The severity and frequency of clinical signs vary, but almost all are related to the development of sleep disorders that are more common in this population. In 2020, Dumortier and Bricout (19) published a review of the literature regarding the presentation of these links between T21 and sleep apnea syndrome. The authors of this review highlighted the causes and consequences between T21 and OSAS, specifying their birelation (OSAS in adult with Down syndrome: causes and consequences: Is it a “chicken and egg” question?).
Other studies showed the physical phenotype of T21 is very characteristic:
• The face is round, flat, and with little relief,
• The skull is small and the occiput flat,
• The eyes are oblique, spaced, and the eyelid is without fold,
• The ears are round and small,
• The nose is small,
• The tongue is very particular: thick, and rough, with many folds (macroglossia),
• The mouth presents anatomical anomalies, small size, dental problems, and prognathism.
In addition, there are anatomical vertebral particularities (instability of the first two cervical vertebrae, prevalence of narrow lumbar canal) that induce pain during activities (walking, shift work or physical activities). Both children and adults are small in stature and are characterized by overweight or obesity.
Associated with these specific physical characteristics, other clinical signs have been reported (endocrine, metabolic, autonomic).
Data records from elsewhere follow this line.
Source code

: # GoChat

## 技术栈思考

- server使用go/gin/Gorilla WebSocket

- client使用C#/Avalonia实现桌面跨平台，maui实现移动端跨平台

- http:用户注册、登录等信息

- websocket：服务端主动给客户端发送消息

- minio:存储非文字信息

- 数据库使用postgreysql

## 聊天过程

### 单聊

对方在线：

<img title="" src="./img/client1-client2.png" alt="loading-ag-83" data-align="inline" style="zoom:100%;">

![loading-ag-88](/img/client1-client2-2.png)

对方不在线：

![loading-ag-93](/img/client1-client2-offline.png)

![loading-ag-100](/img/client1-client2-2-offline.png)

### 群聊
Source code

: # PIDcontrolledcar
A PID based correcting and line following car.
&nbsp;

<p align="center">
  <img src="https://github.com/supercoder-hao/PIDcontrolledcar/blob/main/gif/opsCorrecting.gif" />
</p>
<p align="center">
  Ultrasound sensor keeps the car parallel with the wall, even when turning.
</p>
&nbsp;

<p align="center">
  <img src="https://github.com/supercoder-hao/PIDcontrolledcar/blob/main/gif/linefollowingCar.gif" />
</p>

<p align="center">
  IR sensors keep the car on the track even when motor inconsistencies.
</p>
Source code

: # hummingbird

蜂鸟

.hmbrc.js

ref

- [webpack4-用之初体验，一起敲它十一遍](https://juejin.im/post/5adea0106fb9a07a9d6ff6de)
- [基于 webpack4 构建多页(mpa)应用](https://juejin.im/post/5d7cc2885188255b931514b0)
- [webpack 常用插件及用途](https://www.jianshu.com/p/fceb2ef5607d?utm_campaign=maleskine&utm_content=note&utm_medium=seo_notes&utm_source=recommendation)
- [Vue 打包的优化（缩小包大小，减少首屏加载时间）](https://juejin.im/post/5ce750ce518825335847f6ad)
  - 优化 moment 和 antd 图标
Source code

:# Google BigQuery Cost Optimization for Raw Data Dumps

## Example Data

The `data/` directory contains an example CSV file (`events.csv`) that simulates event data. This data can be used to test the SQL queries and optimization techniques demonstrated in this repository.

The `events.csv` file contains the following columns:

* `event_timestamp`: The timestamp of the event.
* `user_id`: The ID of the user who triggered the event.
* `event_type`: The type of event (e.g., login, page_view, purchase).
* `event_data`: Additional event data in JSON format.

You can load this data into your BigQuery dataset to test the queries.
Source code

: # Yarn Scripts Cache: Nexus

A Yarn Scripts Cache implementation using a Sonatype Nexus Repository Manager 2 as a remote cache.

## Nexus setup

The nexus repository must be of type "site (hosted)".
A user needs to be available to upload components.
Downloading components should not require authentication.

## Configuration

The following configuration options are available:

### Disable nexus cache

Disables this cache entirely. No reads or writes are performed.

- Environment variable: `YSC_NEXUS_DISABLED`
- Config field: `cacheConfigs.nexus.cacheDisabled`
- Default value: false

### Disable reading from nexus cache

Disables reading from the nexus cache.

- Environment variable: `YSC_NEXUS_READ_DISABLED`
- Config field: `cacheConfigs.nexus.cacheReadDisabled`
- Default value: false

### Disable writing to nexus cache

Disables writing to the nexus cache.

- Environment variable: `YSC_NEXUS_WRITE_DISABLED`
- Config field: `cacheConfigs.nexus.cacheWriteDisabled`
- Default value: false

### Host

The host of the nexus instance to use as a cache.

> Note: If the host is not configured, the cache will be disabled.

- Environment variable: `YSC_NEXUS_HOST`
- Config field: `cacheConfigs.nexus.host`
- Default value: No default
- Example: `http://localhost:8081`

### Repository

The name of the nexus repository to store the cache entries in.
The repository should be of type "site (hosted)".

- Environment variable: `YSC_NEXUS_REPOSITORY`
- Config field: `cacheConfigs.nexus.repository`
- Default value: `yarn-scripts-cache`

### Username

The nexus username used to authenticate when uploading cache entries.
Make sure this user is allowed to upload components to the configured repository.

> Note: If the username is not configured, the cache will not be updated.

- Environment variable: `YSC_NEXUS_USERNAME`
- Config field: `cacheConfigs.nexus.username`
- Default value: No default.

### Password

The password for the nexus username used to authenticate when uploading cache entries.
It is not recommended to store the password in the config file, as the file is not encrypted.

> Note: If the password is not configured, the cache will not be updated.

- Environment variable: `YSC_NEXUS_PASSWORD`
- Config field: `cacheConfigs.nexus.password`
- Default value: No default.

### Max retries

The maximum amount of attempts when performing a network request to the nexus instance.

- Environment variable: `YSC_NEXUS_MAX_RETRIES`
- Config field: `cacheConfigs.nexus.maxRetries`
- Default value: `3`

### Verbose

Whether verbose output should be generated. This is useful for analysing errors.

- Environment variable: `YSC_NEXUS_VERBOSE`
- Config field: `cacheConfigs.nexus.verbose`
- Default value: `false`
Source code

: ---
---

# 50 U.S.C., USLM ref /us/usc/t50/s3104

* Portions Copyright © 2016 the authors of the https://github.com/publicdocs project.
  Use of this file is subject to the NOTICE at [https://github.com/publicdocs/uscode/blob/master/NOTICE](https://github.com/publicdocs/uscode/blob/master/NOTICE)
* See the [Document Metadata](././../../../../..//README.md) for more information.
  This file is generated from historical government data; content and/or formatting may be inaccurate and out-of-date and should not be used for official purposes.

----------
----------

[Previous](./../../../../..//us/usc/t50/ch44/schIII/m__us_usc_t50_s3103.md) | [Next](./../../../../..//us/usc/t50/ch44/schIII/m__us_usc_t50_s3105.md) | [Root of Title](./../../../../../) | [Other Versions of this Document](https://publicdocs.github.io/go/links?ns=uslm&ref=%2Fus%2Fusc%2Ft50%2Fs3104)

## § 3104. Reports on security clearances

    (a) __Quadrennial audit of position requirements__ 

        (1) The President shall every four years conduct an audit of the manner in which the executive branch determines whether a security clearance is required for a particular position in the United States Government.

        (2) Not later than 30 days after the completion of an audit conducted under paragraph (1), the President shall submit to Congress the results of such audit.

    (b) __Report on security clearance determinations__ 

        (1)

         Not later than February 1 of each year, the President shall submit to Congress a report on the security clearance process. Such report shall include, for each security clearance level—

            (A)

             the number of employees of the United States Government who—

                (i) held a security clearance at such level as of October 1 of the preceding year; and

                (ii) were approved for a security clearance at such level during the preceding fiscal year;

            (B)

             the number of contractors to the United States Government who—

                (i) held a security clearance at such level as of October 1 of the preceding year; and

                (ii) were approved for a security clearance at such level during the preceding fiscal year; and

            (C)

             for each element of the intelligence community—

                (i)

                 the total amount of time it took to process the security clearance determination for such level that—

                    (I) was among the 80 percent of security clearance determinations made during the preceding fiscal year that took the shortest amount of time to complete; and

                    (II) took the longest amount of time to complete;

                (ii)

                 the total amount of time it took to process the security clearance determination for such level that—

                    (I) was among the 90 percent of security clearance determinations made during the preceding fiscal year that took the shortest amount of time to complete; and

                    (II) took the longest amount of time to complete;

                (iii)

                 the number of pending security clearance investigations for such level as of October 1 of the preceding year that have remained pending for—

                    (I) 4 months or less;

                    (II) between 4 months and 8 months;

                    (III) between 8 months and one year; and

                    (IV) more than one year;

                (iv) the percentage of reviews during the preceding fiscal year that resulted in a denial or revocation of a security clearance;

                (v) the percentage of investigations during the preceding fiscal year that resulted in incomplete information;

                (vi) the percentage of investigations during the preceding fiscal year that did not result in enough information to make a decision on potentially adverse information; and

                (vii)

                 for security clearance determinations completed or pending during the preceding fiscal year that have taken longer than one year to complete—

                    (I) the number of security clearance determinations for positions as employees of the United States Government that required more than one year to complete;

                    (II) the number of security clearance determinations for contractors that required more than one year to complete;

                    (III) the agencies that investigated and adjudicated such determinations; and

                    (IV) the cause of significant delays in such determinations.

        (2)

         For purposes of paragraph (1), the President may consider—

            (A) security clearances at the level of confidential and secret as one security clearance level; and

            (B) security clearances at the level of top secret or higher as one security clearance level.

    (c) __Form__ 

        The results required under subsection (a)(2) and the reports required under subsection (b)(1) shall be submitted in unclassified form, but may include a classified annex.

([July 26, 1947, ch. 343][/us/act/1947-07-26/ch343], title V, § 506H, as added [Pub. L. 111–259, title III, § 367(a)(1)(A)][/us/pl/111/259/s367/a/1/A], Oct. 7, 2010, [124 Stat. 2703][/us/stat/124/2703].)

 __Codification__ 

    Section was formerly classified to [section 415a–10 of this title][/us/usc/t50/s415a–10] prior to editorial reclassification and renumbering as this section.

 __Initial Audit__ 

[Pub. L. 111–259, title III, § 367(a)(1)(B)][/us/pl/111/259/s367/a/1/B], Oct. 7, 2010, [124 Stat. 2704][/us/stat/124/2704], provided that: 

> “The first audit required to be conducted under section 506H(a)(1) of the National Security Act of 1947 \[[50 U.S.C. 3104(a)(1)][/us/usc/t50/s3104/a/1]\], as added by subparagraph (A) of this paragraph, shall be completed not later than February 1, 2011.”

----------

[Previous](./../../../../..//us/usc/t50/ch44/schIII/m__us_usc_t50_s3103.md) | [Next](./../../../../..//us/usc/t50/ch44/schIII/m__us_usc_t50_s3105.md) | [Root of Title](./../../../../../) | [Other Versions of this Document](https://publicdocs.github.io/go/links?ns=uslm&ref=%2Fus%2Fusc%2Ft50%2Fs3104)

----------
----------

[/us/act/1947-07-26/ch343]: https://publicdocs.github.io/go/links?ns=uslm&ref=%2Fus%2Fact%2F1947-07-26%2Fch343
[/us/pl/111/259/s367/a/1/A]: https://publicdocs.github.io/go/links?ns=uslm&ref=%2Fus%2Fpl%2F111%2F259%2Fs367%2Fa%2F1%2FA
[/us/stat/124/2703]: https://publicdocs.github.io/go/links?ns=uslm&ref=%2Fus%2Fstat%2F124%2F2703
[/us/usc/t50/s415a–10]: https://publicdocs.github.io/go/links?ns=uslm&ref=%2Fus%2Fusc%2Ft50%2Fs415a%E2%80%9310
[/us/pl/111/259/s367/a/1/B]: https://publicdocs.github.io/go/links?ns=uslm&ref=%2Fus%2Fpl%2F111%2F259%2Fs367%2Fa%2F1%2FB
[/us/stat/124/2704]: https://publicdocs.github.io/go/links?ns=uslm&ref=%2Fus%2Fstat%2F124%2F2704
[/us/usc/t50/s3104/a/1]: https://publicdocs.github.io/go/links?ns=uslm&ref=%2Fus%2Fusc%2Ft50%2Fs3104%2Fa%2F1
In this manuscript, we will limit ourselves to those that have a direct impact on sleep disorders.
2.3.1. Endocrine disorders
Endocrine disruption has been reported in individuals with DS and it is strongly linked to obesity due to dysautonomia and the increase in fat mass, thereby indirectly causing SAS. Abnormal levels of hormones involved in metabolism, storage and lipolysis, such as leptin and insulin, have been observed to increase the risk of sleep apnea and cardiovascular complications (27). The best-described endocrine pathologies in Down syndrome are thyroid dysfunctions (hypothyroidism, hyperthyroidism) (28, 29). Hypothyroidism has major effects on basal metabolic rate and is thought to promote overweight. Hyperthyroidism induces tachycardia with palpitations and is very frequently diagnosed in conjunction with sleep disorders. These thyroid dysfunctions have multiple consequences: slowed cognitive development, fatigability, lowered energy metabolism, slowed development and growth.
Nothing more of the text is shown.